Saatse () is a village in Setomaa Parish, Võru County in southeastern Estonia. It has a population of 89 (as of 2007).

Saatse and its neighbouring villages (Kundruse, Litvina, Pattina, Perdaku, Saabolda, Samarina, Sesniki and Ulitina) are notable as part of Estonia that although not an enclave, before 2008 wasn't reachable by road without passing through Russian territory for several hundred metres, through an area known as the Saatse Boot. In 2008 a new Matsuri–Sesniki road was opened, making it possible to reach the area without necessarily passing through the Saatse Boot. However, this is a 15–20 km detour if going from Värska.

Saatse was earlier known as Korki or Gorki. The present name Saatse has been derived from a Russian village name Zatšerenje that was later turned into Satseri and then Saatse.
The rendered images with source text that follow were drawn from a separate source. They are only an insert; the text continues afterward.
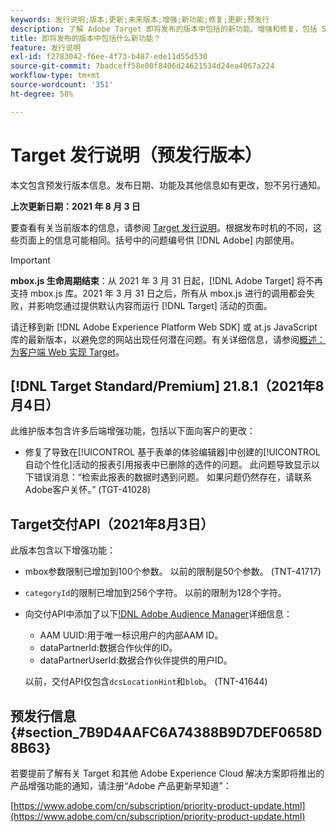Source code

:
 ```yaml
---
keywords: 发行说明;版本;更新;未来版本;增强;新功能;修复;更新;预发行
description: 了解 Adobe Target 即将发布的版本中包括的新功能、增强和修复，包括 SDK、API 和 JavaScript 库。
title: 即将发布的版本中包括什么新功能？
feature: 发行说明
exl-id: f2783042-f6ee-4f73-b487-ede11d55d530
source-git-commit: 7badceff58e00f8406d24621534d24ea4067a224
workflow-type: tm+mt
source-wordcount: '351'
ht-degree: 58%

---
```


# Target 发行说明（预发行版本）

本文包含预发行版本信息。发布日期、功能及其他信息如有更改，恕不另行通知。

**上次更新日期：2021 年 8 月 3 日**

要查看有关当前版本的信息，请参阅 [Target 发行说明](release-notes.md)。根据发布时机的不同，这些页面上的信息可能相同。括号中的问题编号供 [!DNL Adobe] 内部使用。

>[!IMPORTANT]
>
>**mbox.js 生命周期结束**：从 2021 年 3 月 31 日起，[!DNL Adobe Target] 将不再支持 mbox.js 库。2021 年 3 月 31 日之后，所有从 mbox.js 进行的调用都会失败，并影响您通过提供默认内容而运行 [!DNL Target] 活动的页面。
>
>请迁移到新 [!DNL Adobe Experience Platform Web SDK] 或 at.js JavaScript 库的最新版本，以避免您的网站出现任何潜在问题。有关详细信息，请参阅[概述：为客户端 Web 实现 Target](/help/c-implementing-target/c-implementing-target-for-client-side-web/implement-target-for-client-side-web.md)。

## [!DNL Target Standard/Premium] 21.8.1（2021年8月4日）

此维护版本包含许多后端增强功能，包括以下面向客户的更改：

* 修复了导致在[!UICONTROL 基于表单的体验编辑器]中创建的[!UICONTROL 自动个性化]活动的报表引用报表中已删除的选件的问题。 此问题导致显示以下错误消息：“检索此报表的数据时遇到问题。 如果问题仍然存在，请联系Adobe客户关怀。” (TGT-41028)

## Target交付API（2021年8月3日）

此版本包含以下增强功能：

* mbox参数限制已增加到100个参数。 以前的限制是50个参数。 (TNT-41717)
* `categoryId`的限制已增加到256个字符。 以前的限制为128个字符。
* 向交付API中添加了以下[!DNL Adobe Audience Manager](AAM)详细信息：

   * AAM UUID:用于唯一标识用户的内部AAM ID。
   * dataPartnerId:数据合作伙伴的ID。
   * dataPartnerUserId:数据合作伙伴提供的用户ID。

   以前，交付API仅包含`dcsLocationHint`和`blob`。 (TNT-41644)

## 预发行信息 {#section_7B9D4AAFC6A74388B9D7DEF0658D8B63}

若要提前了解有关 Target 和其他 Adobe Experience Cloud 解决方案即将推出的产品增强功能的通知，请注册“Adobe 产品更新早知道”：

[https://www.adobe.com/cn/subscription/priority-product-update.html](https://www.adobe.com/cn/subscription/priority-product-update.html)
It an area inhabited by Seto people, Setos, who follow Orthodox traditions, and there is a Seto museum. The museum is a subsidiary of the Seto Talumuuseum (Seto Farm Museum) at Värska, was founded in 1974, and has 20,000 exhibits including collections of agricultural implements and machinery, fishing equipment, and pottery.

The oldest buildings in the village are the Holy Paraskeva Orthodox Church. The current stone building replaced a wooden structure from 1673 and was constructed in 1801. It had a  wooden belfry added in 1839, and was extended in length in 1884.